By ensuring schools take a no-tolerance approach to this kind of behaviour, the government would be improving the day-to-day lives of girls - Amy, 16, Glasgow, Girlguiding Advocate
3. Call on all schools to teach body confidence and gender equality
Promise to make Personal, Social and Health Education (PSHE) compulsory and urge schools to include lessons on body confidence and gender equality.
I spent most of my teenage years plagued by self-doubt. Had it been a requirement for my school to teach body confidence, then that angst would more than likely have been prevented - Nikki, 22, Southampton, Girlguiding Advocate
4. Make girls’ rights a priority in the UK's approach to international development
Promise that the Department for International Development will focus on equality for girls, including advocating for girls' rights to be central to the post-2015 sustainable development agenda.
Girls must not be excluded or forgotten in the post-2015 global development agenda. And the government should show its commitment by also taking a zero-tolerance stance towards the infringement of girls' rights here in the UK - Haley, 20, Carrickfergus, Girlguiding Advocate
5. Stop children’s exposure to harmful sexualised content in mainstream media
Promise to bring print and online media in line with the principles of the broadcast watershed.
Too often the media present women as merely sex objects. Parliament needs to take the lead to show that girls and women are worth so much more than that - they are individual, intelligent and equal human beings - Katie, 18, Doncaster, Girlguiding Advocate
6. Empower girls and young women to speak out and be heard on the impact of media sexism and stereotyping
Promise to establish a girls' and young women' s advisory panel to the Department for Culture, Media and Sport.
Giving girls a voice on how this can be tackled is really important. Things have to change. - Morgan, 17, Girlguiding Advocate
7. Modernise Sex and Relationships Education so all young people can make informed decisions and stay safe
Promise to make Sex and Relationships Education (SRE) compulsory in all schools and update the curriculum to include healthy relationships, sexual consent, online safety, violence against women and girls, and lesbian, gay, bisexual and transgender relationships.
We need to prepare children and teens for the challenges and joys of respectful relationships by having open and frank discussions about trust, consent, respect and equality as well as issues that aren' t currently covered in lessons - Julia, 19, Ashby de la Zouch, Girlguiding Advocate
8. Guarantee that women will be equally represented in parliament
Promise to set a target for an increased number of female MPs in your party by the 2020 General Election and do what it takes to meet it, no excuses.

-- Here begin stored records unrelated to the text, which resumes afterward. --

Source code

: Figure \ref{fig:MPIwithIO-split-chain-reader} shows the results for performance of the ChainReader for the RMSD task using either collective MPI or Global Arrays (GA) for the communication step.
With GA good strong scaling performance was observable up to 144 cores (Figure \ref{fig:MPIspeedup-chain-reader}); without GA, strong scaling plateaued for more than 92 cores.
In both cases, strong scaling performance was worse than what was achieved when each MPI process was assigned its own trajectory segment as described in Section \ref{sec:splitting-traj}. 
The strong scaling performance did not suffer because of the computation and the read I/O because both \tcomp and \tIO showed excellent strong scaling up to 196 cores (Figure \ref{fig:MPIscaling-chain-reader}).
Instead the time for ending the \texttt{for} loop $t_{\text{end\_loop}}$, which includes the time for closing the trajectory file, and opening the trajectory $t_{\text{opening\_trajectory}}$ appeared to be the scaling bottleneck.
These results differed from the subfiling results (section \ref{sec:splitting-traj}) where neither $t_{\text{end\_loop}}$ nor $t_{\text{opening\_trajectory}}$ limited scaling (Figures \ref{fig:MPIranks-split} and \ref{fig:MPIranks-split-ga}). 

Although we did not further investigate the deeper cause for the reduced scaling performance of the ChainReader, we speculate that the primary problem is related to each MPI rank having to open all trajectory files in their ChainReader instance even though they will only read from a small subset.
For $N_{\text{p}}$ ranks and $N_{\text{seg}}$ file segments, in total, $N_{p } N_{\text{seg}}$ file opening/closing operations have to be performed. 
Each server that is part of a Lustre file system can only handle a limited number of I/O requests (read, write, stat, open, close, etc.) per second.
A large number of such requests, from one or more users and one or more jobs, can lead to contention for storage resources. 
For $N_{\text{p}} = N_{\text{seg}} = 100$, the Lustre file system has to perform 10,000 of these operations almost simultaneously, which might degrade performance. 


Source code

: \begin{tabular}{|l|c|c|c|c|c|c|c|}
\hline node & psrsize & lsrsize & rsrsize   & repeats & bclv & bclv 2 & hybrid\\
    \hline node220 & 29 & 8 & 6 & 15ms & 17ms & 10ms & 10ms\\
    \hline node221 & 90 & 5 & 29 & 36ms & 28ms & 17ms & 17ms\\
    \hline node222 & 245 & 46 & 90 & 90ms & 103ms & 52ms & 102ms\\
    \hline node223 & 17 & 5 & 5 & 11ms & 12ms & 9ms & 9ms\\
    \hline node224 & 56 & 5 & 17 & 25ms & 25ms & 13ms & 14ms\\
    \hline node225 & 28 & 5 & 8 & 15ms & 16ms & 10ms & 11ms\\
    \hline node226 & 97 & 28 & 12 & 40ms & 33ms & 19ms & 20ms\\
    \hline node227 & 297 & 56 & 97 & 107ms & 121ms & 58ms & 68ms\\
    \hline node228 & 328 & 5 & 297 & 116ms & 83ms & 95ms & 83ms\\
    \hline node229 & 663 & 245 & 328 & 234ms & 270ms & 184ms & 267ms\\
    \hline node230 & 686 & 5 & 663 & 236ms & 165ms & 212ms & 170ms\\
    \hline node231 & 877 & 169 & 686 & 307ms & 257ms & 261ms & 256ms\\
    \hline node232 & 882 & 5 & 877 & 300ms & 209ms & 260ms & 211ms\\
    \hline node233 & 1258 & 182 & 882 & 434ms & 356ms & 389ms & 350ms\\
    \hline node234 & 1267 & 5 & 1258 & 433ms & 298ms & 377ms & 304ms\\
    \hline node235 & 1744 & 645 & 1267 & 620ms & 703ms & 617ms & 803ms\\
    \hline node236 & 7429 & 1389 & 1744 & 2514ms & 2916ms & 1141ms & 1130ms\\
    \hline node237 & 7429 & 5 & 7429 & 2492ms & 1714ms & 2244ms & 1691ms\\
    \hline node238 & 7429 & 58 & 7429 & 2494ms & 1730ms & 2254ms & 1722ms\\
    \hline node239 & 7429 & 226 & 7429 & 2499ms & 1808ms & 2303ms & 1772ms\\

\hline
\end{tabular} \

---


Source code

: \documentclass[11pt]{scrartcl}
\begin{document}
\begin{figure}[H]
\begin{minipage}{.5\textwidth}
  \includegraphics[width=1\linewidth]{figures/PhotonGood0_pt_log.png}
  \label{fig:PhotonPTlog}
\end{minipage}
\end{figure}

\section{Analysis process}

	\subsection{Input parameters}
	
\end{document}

With women making up only 25 per cent of MPs, political parties should do more to ensure that women are visible within Parliament - Daisy, 18, Holmfirth, Girlguiding Advocate
The impact of Girls Matter
In 2015, as the General Election got closer, we really ramped up our work to get girls' voices and these calls for change heard – as a result, all the major parties took up some of the calls in their manifestos. Over 10% of cross-party MPs signing up to support Girls Matter and over 5000 people pledged their support for girls’ calls.
How we're taking it forward
We are still working hard to make sure the government implement these calls to change before 2020. We believe they could transform girls' lives and make Britain a fairer and more equal place for girls to grow up and flourish in.